It pains just to think, it exhausts just trying to smile, and it makes everything else fade out when music makes it's presence.
Don't read too much into the words said, don't think too much about the changes, and just don't let me go.
You're revealing too much which belongs to me. As much as I lose myself whenever we begain to get warm. It is almost frightening, because I do not know what to make of in my thoughts and my feelings.
But I would like to hold on to this warmth you offer, I hope it's safe and I hope I do not misread you. Ending up alone may be a norm in the lives of many, even yours but I would love to be found. At least by someone who will not need me to spell it out.
It's a feeling I wish to break free from, so surround me even if it's in silence because your presence alone soothes this uneasiness. If you ever ask me, I honestly do not know the answer to why I feel the way I do, or do the things I feel.
You've unmasked so much that all that face paint is fading too quickly just like the melting of an ice cube left out in the open.

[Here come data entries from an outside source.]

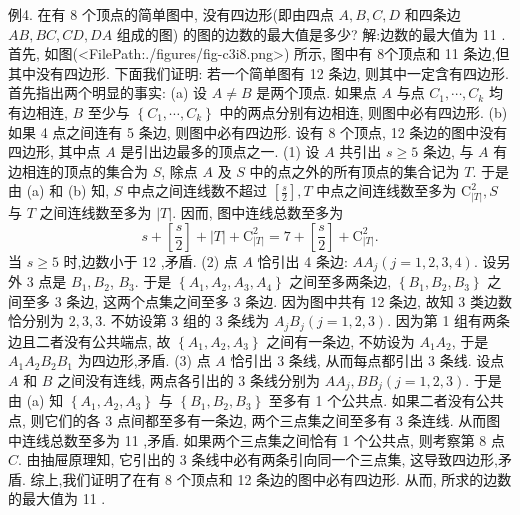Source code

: 例4. 在有 8 个顶点的简单图中, 没有四边形(即由四点 $A, B, C, D$ 和四条边 $A B, B C, C D, D A$ 组成的图) 的图的边数的最大值是多少? 
解:边数的最大值为 11 .
首先, 如图(<FilePath:./figures/fig-c3i8.png>) 所示, 图中有 8个顶点和 11 条边,但其中没有四边形.
下面我们证明: 若一个简单图有 12 条边, 则其中一定含有四边形.
首先指出两个明显的事实:
(a) 设 $A \neq B$ 是两个顶点.
如果点 $A$ 与点 $C_1, \cdots, C_k$ 均有边相连, $B$ 至少与 $\left\{C_1, \cdots, C_k\right\}$ 中的两点分别有边相连, 则图中必有四边形.
(b) 如果 4 点之间连有 5 条边, 则图中必有四边形.
设有 8 个顶点, 12 条边的图中没有四边形, 其中点 $A$ 是引出边最多的顶点之一.
(1) 设 $A$ 共引出 $s \geqslant 5$ 条边, 与 $A$ 有边相连的顶点的集合为 $S$, 除点 $A$ 及 $S$ 中的点之外的所有顶点的集合记为 $T$. 于是由 (a) 和 (b) 知, $S$ 中点之间连线数不超过 $\left[\frac{s}{2}\right], T$ 中点之间连线数至多为 $\mathrm{C}_{|T|}^2, S$ 与 $T$ 之间连线数至多为 $|T|$. 因而, 图中连线总数至多为
$$
s+\left[\frac{s}{2}\right]+|T|+\mathrm{C}_{|T|}^2=7+\left[\frac{s}{2}\right]+\mathrm{C}_{|T|}^2 .
$$
当 $s \geqslant 5$ 时,边数小于 12 ,矛盾.
(2) 点 $A$ 恰引出 4 条边: $A A_j(j=1,2,3,4)$. 设另外 3 点是 $B_1, B_2$, $B_3$. 于是 $\left\{A_1, A_2, A_3, A_4\right\}$ 之间至多两条边, $\left\{B_1, B_2, B_3\right\}$ 之间至多 3 条边, 这两个点集之间至多 3 条边.
因为图中共有 12 条边, 故知 3 类边数恰分别为 $2,3,3$. 不妨设第 3 组的 3 条线为 $A_j B_j(j=1,2,3)$. 因为第 1 组有两条边且二者没有公共端点, 故 $\left\{A_1, A_2, A_3\right\}$ 之间有一条边, 不妨设为 $A_1 A_2$, 于是 $A_1 A_2 B_2 B_1$ 为四边形,矛盾.
(3) 点 $A$ 恰引出 3 条线, 从而每点都引出 3 条线.
设点 $A$ 和 $B$ 之间没有连线, 两点各引出的 3 条线分别为 $A A_j, B B_j(j=1,2,3)$. 于是由 (a) 知
$\left\{A_1, A_2, A_3\right\}$ 与 $\left\{B_1, B_2, B_3\right\}$ 至多有 1 个公共点.
如果二者没有公共点, 则它们的各 3 点间都至多有一条边, 两个三点集之间至多有 3 条连线.
从而图中连线总数至多为 11 ,矛盾.
如果两个三点集之间恰有 1 个公共点, 则考察第 8 点 $C$. 由抽屉原理知, 它引出的 3 条线中必有两条引向同一个三点集, 这导致四边形,矛盾.
综上,我们证明了在有 8 个顶点和 12 条边的图中必有四边形.
从而, 所求的边数的最大值为 11 .



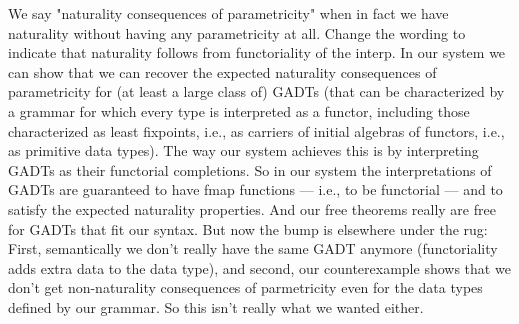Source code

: \documentclass[acmsmall,screen,review,anonymous]{acmart}
\theoremstyle{definition}
\begin{document}
{\color{violet} We say "naturality consequences of parametricity"
when in fact we have naturality without having any parametricity at all.
Change the wording to indicate that naturality follows from
functoriality of the interp.}
In our system we can show that we can recover the expected naturality
consequences of parametricity for (at least a large class of) GADTs
(that can be characterized by a grammar for which every type is
interpreted as a functor, including those characterized as least
fixpoints, i.e., as carriers of initial algebras of functors, i.e., as
primitive data types). The way our system achieves this is by
interpreting GADTs as their functorial completions. So in our system
the interpretations of GADTs are guaranteed to have fmap functions ---
i.e., to be functorial --- and to satisfy the expected naturality
properties. And our free theorems really are free for GADTs that fit
our syntax. But now the bump is elsewhere under the rug: First,
semantically we don't really have the same GADT anymore (functoriality
adds extra data to the data type), and second, our counterexample
shows that we don't get non-naturality consequences of parmetricity
even for the data types defined by our grammar.  So this isn't really
what we wanted either.



\pagebreak
\end{document}
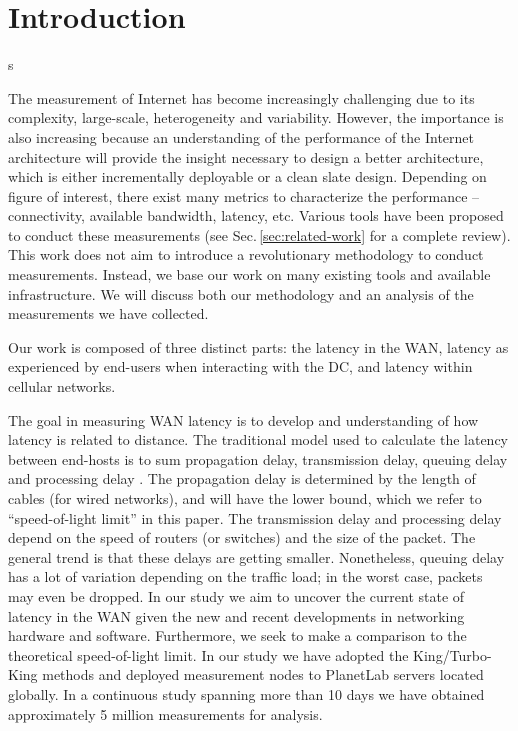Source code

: \section{Introduction}
s\label{sec:introduction}

The measurement of Internet has become increasingly challenging due to its complexity, large-scale, heterogeneity and variability. However, the importance is also increasing because an understanding of the performance of the Internet architecture will provide the insight necessary to design a better architecture, which is either incrementally deployable or a clean slate design. Depending on figure of interest, there exist many metrics to characterize the performance -- connectivity, available bandwidth, latency, etc. Various tools have been proposed to conduct these measurements (see Sec.\,\ref{sec:related-work} for a complete review). This work does not aim to introduce a revolutionary methodology to conduct measurements. Instead, we base our work on many existing tools and available infrastructure. We will discuss both our methodology and an analysis of the measurements we have collected.

Our work is composed of three distinct parts: the latency in the WAN, latency as experienced by end-users when interacting with the DC, and latency within cellular networks.

The goal in measuring WAN latency is to develop and understanding of how latency is related to distance. The traditional model used to calculate the latency between end-hosts is to sum propagation delay, transmission delay, queuing delay and processing delay \cite{kurose2001computer}. The propagation delay is determined by the length of cables (for wired networks), and will have the lower bound, which we refer to ``speed-of-light limit'' in this paper. The transmission delay and processing delay depend on the speed of routers (or switches) and the size of the packet. The general trend is that these delays are getting smaller. Nonetheless, queuing delay has a lot of variation depending on the traffic load; in the worst case, packets may even be dropped. In our study we aim to uncover the current state of latency in the WAN given the new and recent developments in networking hardware and software. Furthermore, we seek to make a comparison to the theoretical speed-of-light limit. In our study we have adopted the King/Turbo-King \cite{gummadi2002king, leonard2008turbo} methods and deployed measurement nodes to PlanetLab \cite{chun2003planetlab} servers located globally. In a continuous study spanning more than 10 days we have obtained approximately 5 million measurements for analysis.

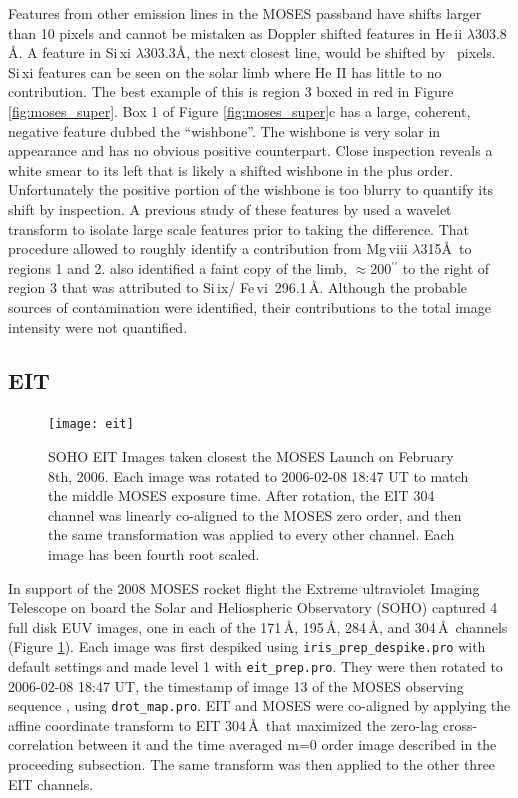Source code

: 		
		Features from other emission lines in the MOSES passband have shifts larger than 10 pixels and cannot be mistaken as Doppler shifted features in He\,{\sc ii}  $\lambda303.8$ \AA. 
		A feature in Si\,{\sc xi} $\lambda$303.3\AA, the next closest line, would be shifted by \sixipix\ pixels. 
		Si\,{\sc xi} features can be seen on the solar limb where He II has little to no contribution. 
		The best example of this is region 3 boxed in red in Figure \ref{fig:moses_super}.  
		Box 1 of Figure \ref{fig:moses_super}c has a large, coherent, negative feature dubbed the ``wishbone''.  
		The wishbone is very solar in appearance and has no obvious positive counterpart.  
		Close inspection reveals a white smear to its left that is likely a shifted wishbone in the plus order.  
		Unfortunately the positive portion of the wishbone is too blurry to quantify its shift by inspection. 
		A previous study of these features by \citet{Rust2017} used a wavelet transform to isolate large scale features prior to taking the difference.  
		That procedure allowed \citet{Rust2017} to roughly identify a contribution from Mg\,{\sc viii} $\lambda$315\AA \  to regions 1 and 2.
		\citet{Rust2017} also identified a faint copy of the limb, $\approx$200$^{\prime\prime}$ to the right of region 3 that was attributed to Si\,{\sc ix}/ Fe\,{\sc vi}\ 296.1\,\AA.
		Although the probable sources of contamination were identified, their contributions to the total image intensity were not quantified.
	
	\subsection{EIT}\label{sec:EIT_data}
		\begin{figure}
			\centering
			\texttt{[image: eit]}
			\caption{SOHO EIT Images taken closest the MOSES Launch on February 8th, 2006. Each image was rotated to 2006-02-08 18:47 UT to match the middle MOSES exposure time.  After rotation, the EIT 304 channel was linearly co-aligned to the MOSES zero order, and then the same transformation was applied to every other channel.  Each image has been fourth root scaled.}
			\label{fig:EIT}
		\end{figure}
	
		In support of the 2008 MOSES rocket flight the Extreme ultraviolet Imaging Telescope \citep[EIT:][]{EIT} on board the Solar and Heliospheric Observatory (SOHO) captured 4 full disk EUV images, one in each of the 171\,\AA, 195\,\AA, 284\,\AA, and 304\,\AA\ channels (Figure \ref{fig:EIT}). 
		Each image was first despiked using \texttt{iris\_prep\_despike.pro} with default settings and made level 1 with \texttt{eit\_prep.pro}. 
		They were then rotated to 2006-02-08 18:47 UT, the timestamp of image 13 of the MOSES observing sequence \citep{Fox2011}, using \texttt{drot\_map.pro}.
		EIT and MOSES were co-aligned by applying the affine coordinate transform to EIT 304\,\AA\ that maximized the zero-lag cross-correlation between it and the time averaged m=0 order image described in the proceeding subsection.
		The same transform was then applied to the other three EIT channels.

Let me remain armoured before others, don't strip me off my clothes, I do not want that naked feel to return.
Being able to just indulge in each other's thoughts are enough for now. At least I do not feel entirely alone even while I am amongst people.
So please sing me to sleep again on this rainy morning and keep me warm and serene, free from any further thought as the wind caresses my eyelids and hair dance to the air waves.